Chef Martha CabadaMartha Cabada

Chef, 48-foot sailing yacht Victoria

 

Date interviewed: November 2008

 

How did you learn to cook?

I’m originally from Mexico. I was kind of fussy about food when I was a child, and I started early in developing an interest in seeing other choices. We were three kids, and my mother was a busy woman, and the food was plain. Food 20 years ago was not like it is now. There were no new products in the market. There was no variety.

            I went to university in Chihuahua for a degree in systems engineering, and I worked as a quality manager for Chrysler, overseeing 120 people. I lived in Detroit, Michigan, for two years, and that’s where I met Klaus, who is now my husband. He worked for Chrysler Europe, and we met at a quality control meeting in 1997. We eventually moved to Austria, and his mother was an excellent cook, everything organic and lots of pastries.

            She encouraged me to cook, and I learned a lot about Mediterranean food while I was there. I also picked up some Thai, plus French and Greek cheeses, and of course the Austrian pastries.

How did you get from there to being a chef on a charter yacht?

Klaus had a sailboat. He had cruised the Caribbean from 1992 until 1994 and always wanted to go back, so we moved to Grenada. We knew the skipper of the 48-foot Swan sailing yacht Victoria, and it turned out the family wanted to sell, so we bought the boat in 2004. We wanted to have fun and live aboard.

            Then in 2006, we were in St. Lucia, and we met the couple who run the 52-foot sailing yacht Silent Partner II. They told us all about charter, so we sailed to the British Virgin Islands and signed into the fleet with CharterPortBVI last year.

 

Did you learn more about cooking once you got into charter?

The chef aboard the 65-foot sailing catamaran Wanderlust has really helped me a lot. He is very creative and not afraid to try new things. I worked as a steward with their crew during a charter so that I could learn, and I kept sneaking into the galley with my camera to get ideas.

            I also worked at a specialty steak restaurant in Mexico during a vacation there in August of this year. It was just a few hours, a long enough time to spy in the kitchen and learn.

 

You just won “Best of Show” at the 2008 Tortola yacht show. What did you cook?

It was a four-course meal, and I think that my presentation is what helped me to win. It was my first time entering, and I still can’t believe that I won. I stand 6-foot-2, and my galley is just four feet wide by four feet long. I managed to win with just two feet of headroom while I was preparing the meal.
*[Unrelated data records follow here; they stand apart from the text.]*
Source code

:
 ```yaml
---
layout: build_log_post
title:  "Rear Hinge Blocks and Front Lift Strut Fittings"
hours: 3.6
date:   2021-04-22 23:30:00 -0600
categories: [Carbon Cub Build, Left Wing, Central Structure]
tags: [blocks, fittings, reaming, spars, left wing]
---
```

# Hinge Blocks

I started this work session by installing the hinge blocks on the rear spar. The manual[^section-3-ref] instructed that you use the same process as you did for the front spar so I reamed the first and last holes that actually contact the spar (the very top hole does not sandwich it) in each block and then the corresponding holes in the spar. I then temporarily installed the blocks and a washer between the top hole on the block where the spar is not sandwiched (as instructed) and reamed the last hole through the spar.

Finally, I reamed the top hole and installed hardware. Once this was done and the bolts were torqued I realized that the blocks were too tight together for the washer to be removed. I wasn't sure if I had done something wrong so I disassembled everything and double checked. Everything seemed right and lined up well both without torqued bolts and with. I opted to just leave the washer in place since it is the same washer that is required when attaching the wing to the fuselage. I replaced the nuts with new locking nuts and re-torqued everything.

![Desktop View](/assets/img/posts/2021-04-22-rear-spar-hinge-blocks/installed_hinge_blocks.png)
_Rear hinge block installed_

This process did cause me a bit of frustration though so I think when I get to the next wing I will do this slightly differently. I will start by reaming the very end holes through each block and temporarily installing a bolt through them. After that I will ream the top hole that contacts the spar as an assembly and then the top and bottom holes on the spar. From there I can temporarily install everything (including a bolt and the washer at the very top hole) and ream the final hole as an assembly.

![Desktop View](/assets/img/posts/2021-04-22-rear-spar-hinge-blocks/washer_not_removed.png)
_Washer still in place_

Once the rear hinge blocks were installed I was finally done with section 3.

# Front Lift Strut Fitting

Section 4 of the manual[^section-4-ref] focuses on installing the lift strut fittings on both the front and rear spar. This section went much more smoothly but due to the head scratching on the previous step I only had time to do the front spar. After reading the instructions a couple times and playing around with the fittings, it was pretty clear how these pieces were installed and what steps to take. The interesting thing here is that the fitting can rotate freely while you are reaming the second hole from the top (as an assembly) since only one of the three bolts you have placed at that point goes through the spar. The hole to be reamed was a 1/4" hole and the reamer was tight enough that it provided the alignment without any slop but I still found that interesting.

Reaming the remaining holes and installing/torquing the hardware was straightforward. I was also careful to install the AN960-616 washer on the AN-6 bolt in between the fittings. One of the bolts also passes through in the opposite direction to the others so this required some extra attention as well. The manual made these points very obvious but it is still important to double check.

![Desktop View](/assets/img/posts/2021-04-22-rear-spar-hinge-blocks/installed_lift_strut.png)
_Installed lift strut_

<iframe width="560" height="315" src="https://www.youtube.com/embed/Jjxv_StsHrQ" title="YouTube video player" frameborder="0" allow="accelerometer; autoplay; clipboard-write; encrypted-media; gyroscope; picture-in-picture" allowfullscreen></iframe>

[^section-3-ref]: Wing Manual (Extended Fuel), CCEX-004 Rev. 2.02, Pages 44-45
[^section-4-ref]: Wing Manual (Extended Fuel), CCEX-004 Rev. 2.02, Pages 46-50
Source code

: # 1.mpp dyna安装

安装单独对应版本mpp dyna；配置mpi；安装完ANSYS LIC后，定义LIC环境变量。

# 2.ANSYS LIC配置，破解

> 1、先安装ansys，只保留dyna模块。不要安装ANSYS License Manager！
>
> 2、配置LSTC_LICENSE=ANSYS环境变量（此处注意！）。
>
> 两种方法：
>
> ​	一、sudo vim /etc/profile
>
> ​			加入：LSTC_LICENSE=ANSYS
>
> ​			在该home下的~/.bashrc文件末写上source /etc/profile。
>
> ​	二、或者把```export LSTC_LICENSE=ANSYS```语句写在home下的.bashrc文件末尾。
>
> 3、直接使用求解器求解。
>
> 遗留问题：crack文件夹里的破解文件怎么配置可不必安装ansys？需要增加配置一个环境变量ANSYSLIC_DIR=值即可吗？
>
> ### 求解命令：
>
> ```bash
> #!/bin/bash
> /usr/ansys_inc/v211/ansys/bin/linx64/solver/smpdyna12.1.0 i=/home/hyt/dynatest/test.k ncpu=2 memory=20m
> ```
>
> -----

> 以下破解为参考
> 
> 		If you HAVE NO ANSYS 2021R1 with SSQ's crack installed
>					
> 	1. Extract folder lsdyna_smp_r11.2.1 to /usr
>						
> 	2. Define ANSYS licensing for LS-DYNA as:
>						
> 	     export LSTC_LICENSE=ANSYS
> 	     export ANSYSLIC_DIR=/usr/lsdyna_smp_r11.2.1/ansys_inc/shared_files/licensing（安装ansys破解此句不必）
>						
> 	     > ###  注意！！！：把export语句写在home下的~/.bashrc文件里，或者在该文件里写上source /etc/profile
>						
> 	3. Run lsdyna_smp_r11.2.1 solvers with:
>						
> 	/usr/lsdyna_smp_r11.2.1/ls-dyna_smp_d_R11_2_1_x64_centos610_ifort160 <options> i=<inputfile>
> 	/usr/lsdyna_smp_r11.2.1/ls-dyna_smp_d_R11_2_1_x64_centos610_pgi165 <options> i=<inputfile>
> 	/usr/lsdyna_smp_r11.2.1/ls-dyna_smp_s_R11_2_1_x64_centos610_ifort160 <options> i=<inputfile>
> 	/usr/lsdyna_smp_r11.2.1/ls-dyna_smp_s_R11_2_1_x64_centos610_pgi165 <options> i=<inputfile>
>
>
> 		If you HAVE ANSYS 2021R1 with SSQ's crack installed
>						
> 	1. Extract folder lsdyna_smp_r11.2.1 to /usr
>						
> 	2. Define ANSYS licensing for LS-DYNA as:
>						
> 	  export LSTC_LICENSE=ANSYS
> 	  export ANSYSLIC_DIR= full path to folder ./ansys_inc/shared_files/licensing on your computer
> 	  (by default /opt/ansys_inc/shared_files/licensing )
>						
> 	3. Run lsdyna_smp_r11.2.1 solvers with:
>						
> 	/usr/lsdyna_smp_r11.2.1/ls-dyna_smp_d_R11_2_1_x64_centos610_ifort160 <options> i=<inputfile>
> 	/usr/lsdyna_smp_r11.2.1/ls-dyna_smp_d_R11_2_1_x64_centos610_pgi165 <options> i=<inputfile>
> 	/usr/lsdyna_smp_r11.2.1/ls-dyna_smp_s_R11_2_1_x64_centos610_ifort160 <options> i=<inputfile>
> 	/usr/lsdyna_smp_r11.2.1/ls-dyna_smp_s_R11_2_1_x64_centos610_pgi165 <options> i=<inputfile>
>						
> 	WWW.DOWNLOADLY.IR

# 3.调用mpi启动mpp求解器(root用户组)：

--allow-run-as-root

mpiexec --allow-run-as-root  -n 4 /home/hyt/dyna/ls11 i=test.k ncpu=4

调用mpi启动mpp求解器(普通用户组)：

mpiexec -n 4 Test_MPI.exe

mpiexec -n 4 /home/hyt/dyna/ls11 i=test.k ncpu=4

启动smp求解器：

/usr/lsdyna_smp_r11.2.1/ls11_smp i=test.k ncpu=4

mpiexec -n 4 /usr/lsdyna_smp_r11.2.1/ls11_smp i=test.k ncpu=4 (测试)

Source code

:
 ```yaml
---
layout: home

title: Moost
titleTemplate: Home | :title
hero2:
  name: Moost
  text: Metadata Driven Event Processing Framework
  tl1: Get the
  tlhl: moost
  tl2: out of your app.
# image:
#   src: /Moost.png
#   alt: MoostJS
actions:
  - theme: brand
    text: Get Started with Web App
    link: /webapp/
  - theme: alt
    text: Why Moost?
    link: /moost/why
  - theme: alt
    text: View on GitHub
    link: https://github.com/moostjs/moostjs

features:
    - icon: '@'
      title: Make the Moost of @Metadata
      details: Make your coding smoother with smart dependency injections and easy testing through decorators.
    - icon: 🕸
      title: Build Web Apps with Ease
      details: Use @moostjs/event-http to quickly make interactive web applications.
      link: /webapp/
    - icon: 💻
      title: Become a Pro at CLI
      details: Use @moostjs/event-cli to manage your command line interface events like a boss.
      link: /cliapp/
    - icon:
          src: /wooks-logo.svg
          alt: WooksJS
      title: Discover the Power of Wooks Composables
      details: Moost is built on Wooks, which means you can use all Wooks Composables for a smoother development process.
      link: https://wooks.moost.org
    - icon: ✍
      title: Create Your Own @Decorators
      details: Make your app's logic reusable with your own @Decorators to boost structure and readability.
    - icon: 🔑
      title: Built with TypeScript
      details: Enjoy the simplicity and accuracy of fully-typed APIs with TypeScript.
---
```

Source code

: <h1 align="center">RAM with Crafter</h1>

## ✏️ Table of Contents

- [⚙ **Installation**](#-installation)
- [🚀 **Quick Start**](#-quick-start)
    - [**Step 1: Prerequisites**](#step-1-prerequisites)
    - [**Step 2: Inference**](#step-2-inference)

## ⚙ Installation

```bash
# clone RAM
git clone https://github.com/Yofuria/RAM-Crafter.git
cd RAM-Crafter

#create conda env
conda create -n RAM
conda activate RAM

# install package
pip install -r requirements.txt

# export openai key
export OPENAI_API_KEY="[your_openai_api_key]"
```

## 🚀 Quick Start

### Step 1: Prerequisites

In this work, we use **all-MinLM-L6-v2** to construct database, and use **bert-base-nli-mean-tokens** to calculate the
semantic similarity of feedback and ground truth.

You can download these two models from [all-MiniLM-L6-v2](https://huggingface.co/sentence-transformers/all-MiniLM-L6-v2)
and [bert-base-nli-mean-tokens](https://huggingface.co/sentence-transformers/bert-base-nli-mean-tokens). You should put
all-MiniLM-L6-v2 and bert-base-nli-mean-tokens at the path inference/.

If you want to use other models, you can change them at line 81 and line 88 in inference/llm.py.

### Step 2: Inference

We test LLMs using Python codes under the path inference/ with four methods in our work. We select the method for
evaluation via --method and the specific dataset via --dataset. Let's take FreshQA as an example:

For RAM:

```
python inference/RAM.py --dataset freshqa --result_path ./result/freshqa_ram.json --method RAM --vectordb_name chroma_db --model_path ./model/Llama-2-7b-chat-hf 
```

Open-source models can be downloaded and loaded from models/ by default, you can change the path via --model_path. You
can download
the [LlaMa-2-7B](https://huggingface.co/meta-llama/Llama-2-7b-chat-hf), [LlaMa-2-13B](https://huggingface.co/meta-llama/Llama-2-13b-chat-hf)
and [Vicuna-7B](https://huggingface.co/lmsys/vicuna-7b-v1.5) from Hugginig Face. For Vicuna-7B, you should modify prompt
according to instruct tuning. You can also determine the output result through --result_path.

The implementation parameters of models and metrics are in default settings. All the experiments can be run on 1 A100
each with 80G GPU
            My appetizer was tangled shrimp with pineapple chili garlic sauce. It won for best appetizer in the show, in addition to helping me win best overall.

            My salad was avocado and mango on baby greens, all of it served atop a pineapple wheel.

            My entrée was a fig- and blue cheese-stuffed pork tenderloin, and my dessert was an Austrian dish called marillerknödeln. It’s like a cheesecake dumpling filled with fruit, and I used mango, apricot, and strawberry. It’s actually the favorite of Arnold Schwarzenegger. He’s from the same hometown in Austria as my husband, Klaus.

 

What do you think makes your yacht Victoria special?

This has been a very good year for us. In February, at the Swan Rendezvous at the Bitter End Yacht Club, we won “Best Maintained Swan.” That was out of all the 43-foot to 100-foot Swans, and we are a 1975 build.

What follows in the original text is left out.